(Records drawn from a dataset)
*** Begin section ***

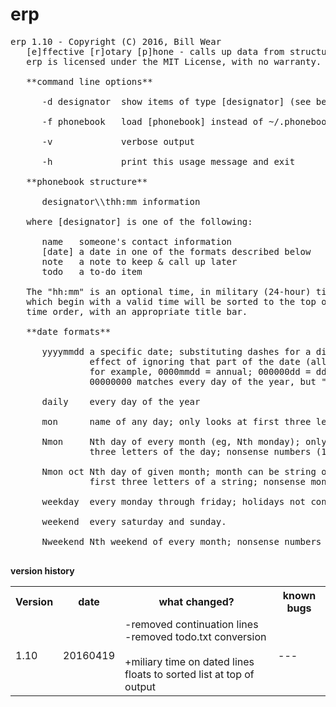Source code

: # erp
<pre>
erp 1.10 - Copyright (C) 2016, Bill Wear
   [e]ffective [r]otary [p]hone - calls up data from structured todo.txt file
   erp is licensed under the MIT License, with no warranty.

   **command line options**

      -d designator  show items of type [designator] (see below)

      -f phonebook   load [phonebook] instead of ~/.phonebook

      -v             verbose output

      -h             print this usage message and exit

   **phonebook structure**

      designator\\thh:mm information

   where [designator] is one of the following:
   
      name   someone's contact information
      [date] a date in one of the formats described below
      note   a note to keep & call up later
      todo   a to-do item

   The "hh:mm" is an optional time, in military (24-hour) time. All dated lines 
   which begin with a valid time will be sorted to the top of the output in 
   time order, with an appropriate title bar.

   **date formats**

      yyyymmdd a specific date; substituting dashes for a digit has the
               effect of ignoring that part of the date (allowing repeats);
               for example, 0000mmdd = annual; 000000dd = ddth day of each month;
               00000000 matches every day of the year, but "daily" is easier.

      daily    every day of the year

      mon      name of any day; only looks at first three letters of the day.

      Nmon     Nth day of every month (eg, Nth monday); only looks at first
               three letters of the day; nonsense numbers (10) won't match.

      Nmon oct Nth day of given month; month can be string or number, only matches
               first three letters of a string; nonsense month won't match.

      weekday  every monday through friday; holidays not considered, so ymmv.

      weekend  every saturday and sunday.

      Nweekend Nth weekend of every month; nonsense numbers won't match.

</pre>

**version history**
<table>
   <tr>
      <th>Version</th>
      <th>date</th>
      <th>what changed?</th>
      <th>known bugs</th>
   </tr>
   <tr>
      <td>1.10</td>
      <td>20160419</td>
      <td>-removed continuation lines<br>-removed todo.txt conversion<br>
      <br>+miliary time on dated lines floats to sorted list at top of output</td>
      <td>---</td>
   </tr>
</table>

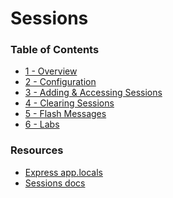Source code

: # Sessions
### Table of Contents
* [1 - Overview](1_overview.md)
* [2 - Configuration](2_configuration.md)
* [3 - Adding & Accessing Sessions](AddingAccessingSessions.md)
* [4 - Clearing Sessions](4_ClearingSessions.md)
* [5 - Flash Messages](5_FlashMessage.md)
* [6 - Labs](6_Labs.md)

### Resources
* [Express app.locals][locals]
* [Sessions docs][sess]

[locals]:http://expressjs.com/en/api.html#app.locals
[sess]:https://github.com/expressjs/session
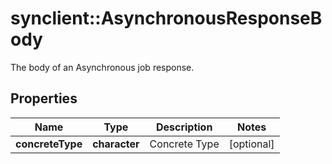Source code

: # synclient::AsynchronousResponseBody

The body of an Asynchronous job response.
## Properties
Name | Type | Description | Notes
------------ | ------------- | ------------- | -------------
**concreteType** | **character** | Concrete Type | [optional] 



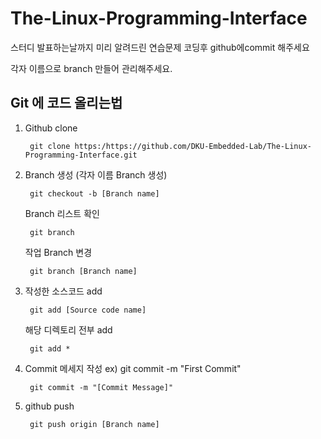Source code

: # The-Linux-Programming-Interface
스터디 발표하는날까지 미리 알려드린 연습문제 코딩후 github에commit 해주세요

각자 이름으로 branch 만들어 관리해주세요.


## Git 에 코드 올리는법

1. Github clone

		git clone https:/https://github.com/DKU-Embedded-Lab/The-Linux-Programming-Interface.git 

2. Branch 생성 (각자 이름 Branch 생성) 

		git checkout -b [Branch name]

	Branch 리스트 확인
		
		git branch 

	작업 Branch 변경 
		
		git branch [Branch name]

3. 작성한 소스코드 add

		git add [Source code name]
 	
	해당 디렉토리 전부 add

		git add *

4. Commit 메세지 작성 ex) git commit -m "First Commit"

		git commit -m "[Commit Message]"

5. github push

		git push origin [Branch name]
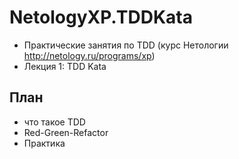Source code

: # NetologyXP.TDDKata
* Практические занятия по TDD (курс Нетологии http://netology.ru/programs/xp)
* Лекция 1: TDD Kata


## План
* что такое TDD
* Red-Green-Refactor
* Практика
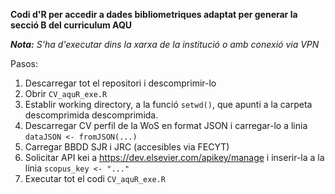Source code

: **Codi d'R per accedir a dades bibliometriques adaptat per generar la secció B del curriculum AQU**

***Nota:*** *S'ha d'executar dins la xarxa de la institució o amb conexió via VPN*

Pasos:
1. Descarregar tot el repositori i descomprimir-lo
2. Obrir `CV_aquR_exe.R`
3. Establir working directory, a la funció `setwd()`, que apunti a la carpeta descomprimida descomprimida.
4. Descarregar CV perfil de la WoS en format JSON i carregar-lo a linia `dataJSON <- fromJSON(...)`
5. Carregar BBDD SJR i JRC (accesibles via FECYT)
6. Solicitar API kei a https://dev.elsevier.com/apikey/manage i inserir-la a la línia `scopus_key <- "..."`
7. Executar tot el codi `CV_aquR_exe.R`

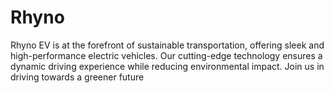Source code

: # Rhyno
Rhyno EV is at the forefront of sustainable transportation, offering sleek and high-performance electric vehicles. Our cutting-edge technology ensures a dynamic driving experience while reducing environmental impact. Join us in driving towards a greener future
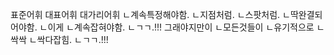 표준어휘
대표어휘
대가리어휘
ㄴ계속특정해야함.
ㄴ지점처럼.
ㄴ스팟처럼.
ㄴ딱완결되어야함.
ㄴ이게
ㄴ계속잡혀야함.
ㄴㄱㄱ.!!!
그래야지만이
ㄴ모든것들이
ㄴ유기적으로
ㄴ싹싹
ㄴ싹다잡힘.
ㄴㄱㄱ.!!!
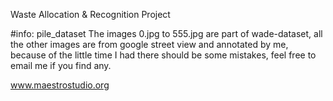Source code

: Waste Allocation & Recognition Project

#info: pile_dataset
	The images 0.jpg to 555.jpg are part of wade-dataset, all the other images are from google street view and 
  	annotated by me, because of the little time I had there should be some mistakes, feel free to email me
	if you find any.

www.maestrostudio.org
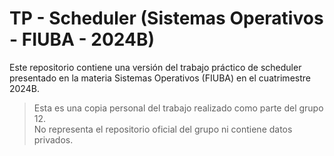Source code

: # TP - Scheduler (Sistemas Operativos - FIUBA - 2024B)

Este repositorio contiene una versión del trabajo práctico de scheduler presentado en la materia Sistemas Operativos (FIUBA) en el cuatrimestre 2024B.

> Esta es una copia personal del trabajo realizado como parte del grupo 12.  
No representa el repositorio oficial del grupo ni contiene datos privados.

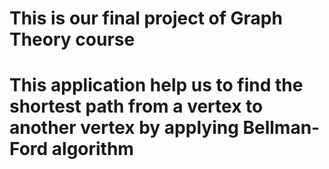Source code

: # This is our final project of Graph Theory course

# This application help us to find the shortest path from a vertex to another vertex by applying Bellman-Ford algorithm
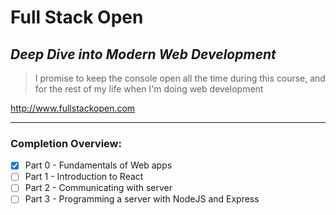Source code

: # Full Stack Open

## _Deep Dive into Modern Web Development_

> I promise to keep the console open all the time during this course, and for the rest of my life when I'm doing web development

http://www.fullstackopen.com

---

### Completion Overview:

- [x] Part 0 - Fundamentals of Web apps
- [ ] Part 1 - Introduction to React
- [ ] Part 2 - Communicating with server
- [ ] Part 3 - Programming a server with NodeJS and Express
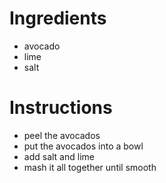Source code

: # Ingredients
- avocado
- lime
- salt
# Instructions
- peel the avocados
- put the avocados into a bowl
- add salt and lime
- mash it all together until smooth
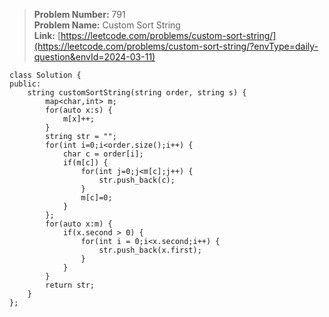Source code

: > **Problem Number:** 791 <br>
> **Problem Name:** Custom Sort String <br>
> **Link:** [https://leetcode.com/problems/custom-sort-string/](https://leetcode.com/problems/custom-sort-string/?envType=daily-question&envId=2024-03-11) <br>

    class Solution {
    public:
        string customSortString(string order, string s) {
            map<char,int> m;
            for(auto x:s) {
                m[x]++;
            }
            string str = "";
            for(int i=0;i<order.size();i++) {
                char c = order[i];
                if(m[c]) {
                    for(int j=0;j<m[c];j++) {
                        str.push_back(c);
                    }
                    m[c]=0;
                }
            };
            for(auto x:m) {
                if(x.second > 0) {
                    for(int i = 0;i<x.second;i++) {
                        str.push_back(x.first);
                    }
                }
            }
            return str;
        }
    };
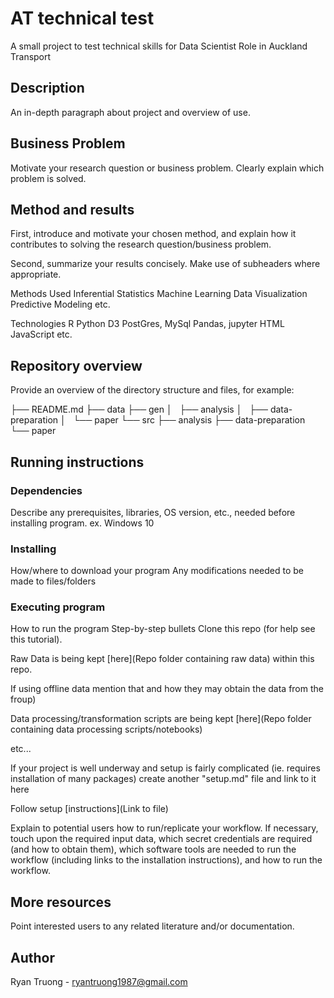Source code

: # AT technical test

A small project to test technical skills for Data Scientist Role in Auckland Transport

## Description

An in-depth paragraph about project and overview of use.


## Business Problem

Motivate your research question or business problem. Clearly explain which problem is solved.


## Method and results


First, introduce and motivate your chosen method, and explain how it contributes to solving the research question/business problem.

Second, summarize your results concisely. Make use of subheaders where appropriate.

Methods Used
Inferential Statistics
Machine Learning
Data Visualization
Predictive Modeling
etc.

Technologies
R
Python
D3
PostGres, MySql
Pandas, jupyter
HTML
JavaScript
etc.

## Repository overview

Provide an overview of the directory structure and files, for example:

├── README.md
├── data
├── gen
│   ├── analysis
│   ├── data-preparation
│   └── paper
└── src
    ├── analysis
    ├── data-preparation
    └── paper


## Running instructions

### Dependencies
Describe any prerequisites, libraries, OS version, etc., needed before installing program.
ex. Windows 10
### Installing
How/where to download your program
Any modifications needed to be made to files/folders
### Executing program
How to run the program
Step-by-step bullets
Clone this repo (for help see this tutorial).

Raw Data is being kept [here](Repo folder containing raw data) within this repo.

If using offline data mention that and how they may obtain the data from the froup)

Data processing/transformation scripts are being kept [here](Repo folder containing data processing scripts/notebooks)

etc...

If your project is well underway and setup is fairly complicated (ie. requires installation of many packages) create another "setup.md" file and link to it here

Follow setup [instructions](Link to file)


Explain to potential users how to run/replicate your workflow. If necessary, touch upon the required input data, which secret credentials are required (and how to obtain them), which software tools are needed to run the workflow (including links to the installation instructions), and how to run the workflow.




## More resources

Point interested users to any related literature and/or documentation.


## Author
Ryan Truong - ryantruong1987@gmail.com




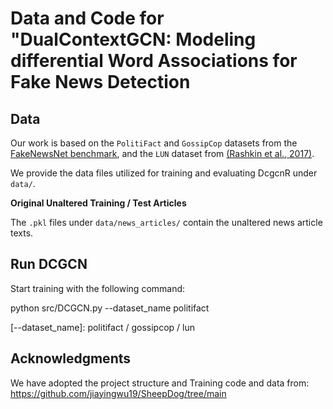 # Data and Code for "DualContextGCN: Modeling differential Word Associations for Fake News Detection 


## Data
Our work is based on the `PolitiFact` and `GossipCop` datasets from the [FakeNewsNet benchmark](https://github.com/KaiDMML/FakeNewsNet), and the `LUN` dataset from [(Rashkin et al., 2017)](https://aclanthology.org/D17-1317.pdf). 

We provide the data files utilized for training and evaluating DcgcnR under `data/`. 

**Original Unaltered Training / Test Articles**

The `.pkl` files under `data/news_articles/` contain the unaltered news article texts. 



## Run DCGCN
 

Start training with the following command:

python src/DCGCN.py --dataset_name politifact

[--dataset_name]: politifact / gossipcop / lun

## Acknowledgments

We have adopted the project structure and Training code and data from: https://github.com/jiayingwu19/SheepDog/tree/main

*** End section ***

Your answer should be one number, the count of lines in the records that contain the string "Nmon".

2